Владей, владей счастливо нами
И купно нашими сердцами...
Достойно села ты на трон,
Достойно скипетр приняла и т. д.
При этом Майков повторяет сюжетную схему оды Ломоносова — у него также появляется Петр I, произносящий речь в пользу новой императрицы, — и заимствует поэтические формулы. Например, Ломоносов пишет от лица Петра:
На то ль чтоб все труды несчетны...
На то ль воздвиг я град священный, —
чтоб эти труды были расхищены и погублены нерадивым преемником? Эти риторические вопросы Майков передает России, которая у него обращается с жалобой ко гробу Петра:
К тому ль ты расширял границы
Во мне и бунты усмирял...
К тому ль себя ты беспокоил,
Когда ты флот и грады строил,
К тому ль науки насаждал?..
Он подходит к Ломоносову и ближе. У того сказано:
Слыхал ли кто из в свет рожденных,
Чтоб торжествующий народ
Предался в руки побежденных? —
О, стыд, о, странный оборот!
Майков перефразирует:
Преславные делами россы,
По тьме преславнейших побед,
Безгласны в оном оставались
И побежденным предавались
В неволю вечную. О срам...
В «Оде на новый 1763 год» Майков совершает краткий обзор русской истории, подобно тому как это делал Ломоносов в оде 1761 года. Он вспоминает Бориса Годунова, Михаила и Алексея Романовых, Петра I, которого особенно хвалит, и Елизавету, для того чтобы отметить возвращение с новой императрицей Екатериной славных починов петровского царствования.

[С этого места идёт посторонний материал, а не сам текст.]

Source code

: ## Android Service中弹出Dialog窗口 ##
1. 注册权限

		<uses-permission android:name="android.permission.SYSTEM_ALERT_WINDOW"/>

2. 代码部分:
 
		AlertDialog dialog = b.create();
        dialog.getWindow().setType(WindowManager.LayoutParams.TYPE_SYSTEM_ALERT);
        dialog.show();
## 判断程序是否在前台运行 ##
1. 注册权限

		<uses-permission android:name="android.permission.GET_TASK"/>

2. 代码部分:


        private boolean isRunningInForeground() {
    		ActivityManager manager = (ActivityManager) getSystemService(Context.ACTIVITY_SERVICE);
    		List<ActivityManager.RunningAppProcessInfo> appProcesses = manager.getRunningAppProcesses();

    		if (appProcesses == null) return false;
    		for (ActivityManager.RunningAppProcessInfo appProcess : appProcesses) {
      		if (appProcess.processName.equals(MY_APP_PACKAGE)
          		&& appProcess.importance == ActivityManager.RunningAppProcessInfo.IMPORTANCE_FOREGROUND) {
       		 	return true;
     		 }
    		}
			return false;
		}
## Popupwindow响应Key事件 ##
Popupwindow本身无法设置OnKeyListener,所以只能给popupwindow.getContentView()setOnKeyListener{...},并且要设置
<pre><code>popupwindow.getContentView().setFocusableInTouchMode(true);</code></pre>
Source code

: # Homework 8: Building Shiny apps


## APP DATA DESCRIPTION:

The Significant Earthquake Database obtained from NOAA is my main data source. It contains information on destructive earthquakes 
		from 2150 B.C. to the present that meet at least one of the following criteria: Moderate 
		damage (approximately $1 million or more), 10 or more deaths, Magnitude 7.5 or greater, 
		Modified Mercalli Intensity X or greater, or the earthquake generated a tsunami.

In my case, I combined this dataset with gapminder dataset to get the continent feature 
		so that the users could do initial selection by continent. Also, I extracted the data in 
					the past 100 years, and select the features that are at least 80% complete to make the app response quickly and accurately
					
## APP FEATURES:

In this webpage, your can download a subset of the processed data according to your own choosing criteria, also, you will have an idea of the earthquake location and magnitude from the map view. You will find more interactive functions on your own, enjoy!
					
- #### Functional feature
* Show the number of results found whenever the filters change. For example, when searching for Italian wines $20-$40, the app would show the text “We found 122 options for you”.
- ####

По существу, это было лучшее из того, что мог и хотел сказать о ней Майков. Для него, как и для Ломоносова, Петр I был образцом просвещенного монарха, и сравнением с ним измерялись достоинства других владетелей. В «Оде на случай избрания депутатов 1767 года» Майков напоминает о том, что Екатерина в преображенском мундире, ведя за собой гвардию, отправилась свергать своего мужа, и рисует ее на коне, с мечом в руках:
Гордяся, конь, как вихрь, крутится,
От ног его песок мутится,
Восходит кверху пыль столпом.
Таков был Петр велик во славе,
Когда на брани при Полтаве
Бросал на дерзких шведов гром.
Дальше говорится о флоте — и снова Петр приходит на память поэту.

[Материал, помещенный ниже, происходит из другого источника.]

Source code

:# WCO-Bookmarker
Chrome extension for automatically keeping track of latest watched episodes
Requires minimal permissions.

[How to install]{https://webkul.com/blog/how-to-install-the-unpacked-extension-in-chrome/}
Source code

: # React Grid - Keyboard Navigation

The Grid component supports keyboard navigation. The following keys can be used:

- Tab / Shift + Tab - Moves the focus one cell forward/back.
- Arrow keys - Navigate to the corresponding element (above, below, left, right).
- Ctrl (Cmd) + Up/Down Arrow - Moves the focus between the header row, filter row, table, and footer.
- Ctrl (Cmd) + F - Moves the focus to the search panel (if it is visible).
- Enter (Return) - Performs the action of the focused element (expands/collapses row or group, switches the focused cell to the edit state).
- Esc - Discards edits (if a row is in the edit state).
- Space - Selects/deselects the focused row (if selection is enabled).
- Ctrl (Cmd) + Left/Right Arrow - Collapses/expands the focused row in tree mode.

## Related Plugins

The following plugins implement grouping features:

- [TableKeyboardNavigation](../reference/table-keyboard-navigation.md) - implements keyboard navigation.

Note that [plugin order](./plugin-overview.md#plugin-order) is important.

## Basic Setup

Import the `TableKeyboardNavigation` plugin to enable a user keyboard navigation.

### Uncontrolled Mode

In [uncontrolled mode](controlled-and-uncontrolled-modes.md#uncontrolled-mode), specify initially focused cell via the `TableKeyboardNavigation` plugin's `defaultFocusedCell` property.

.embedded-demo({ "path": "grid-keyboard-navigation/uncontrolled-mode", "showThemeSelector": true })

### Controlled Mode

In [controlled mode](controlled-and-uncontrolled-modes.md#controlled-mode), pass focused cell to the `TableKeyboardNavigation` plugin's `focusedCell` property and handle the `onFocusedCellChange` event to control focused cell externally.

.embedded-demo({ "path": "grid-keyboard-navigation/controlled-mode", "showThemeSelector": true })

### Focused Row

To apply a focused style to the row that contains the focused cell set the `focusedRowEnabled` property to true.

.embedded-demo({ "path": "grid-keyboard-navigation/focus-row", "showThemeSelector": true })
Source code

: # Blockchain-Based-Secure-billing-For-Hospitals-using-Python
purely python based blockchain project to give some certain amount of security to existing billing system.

Про будущую Комиссию в этой оде сказано весьма немного — лишь то, что «закон, изображенный ясно», прекратит происки зловредных ябедников и что «судьи возмогут без препоны святую истину хранить», так как смысл законов станет очевидным для всех. В оде нет политических оценок и выводов, составлявших характернейшую черту ломоносовских од. Майков пишет парадные стихи, не вдумываясь глубоко в смысл описываемого события, и нельзя не видеть, что он оставляет в стороне многие возможности созданного Ломоносовым жанра.
«Стихи на возвратное прибытие» Екатерины II из Казани в Москву в 1767 году утверждают тот же излюбленный тезис:
Что было здесь Петром Великим насажденно,
Тобой взращенное уже то видим мы.
Ограничившись этим, Майков главной темой стихотворения делает заботу императрицы о детях и юношестве. Он восхищенно изображает блестящее будущее приемышей Воспитательного дома — благотворительного заведения, незадолго перед тем открытого. Младенцы с годами войдут в юношеский возраст и вознаградят государыню.
В твое владычество богатство принесут,
Инди́ю съединят с Российскою страною
И Хину во твое подданство приведут.
Питомцы Воспитательного дома, однако, не оправдали торгово-завоевательных пожеланий Майкова, которому в порыве поэтической фантазии представилось, что в этом учреждении «всех енаралами делают», как сто лет спустя ехидно заметила щедринская Улитушка, получив от Порфирия Головлева поручение свезти прижитого им ребенка в Москву на воспитание.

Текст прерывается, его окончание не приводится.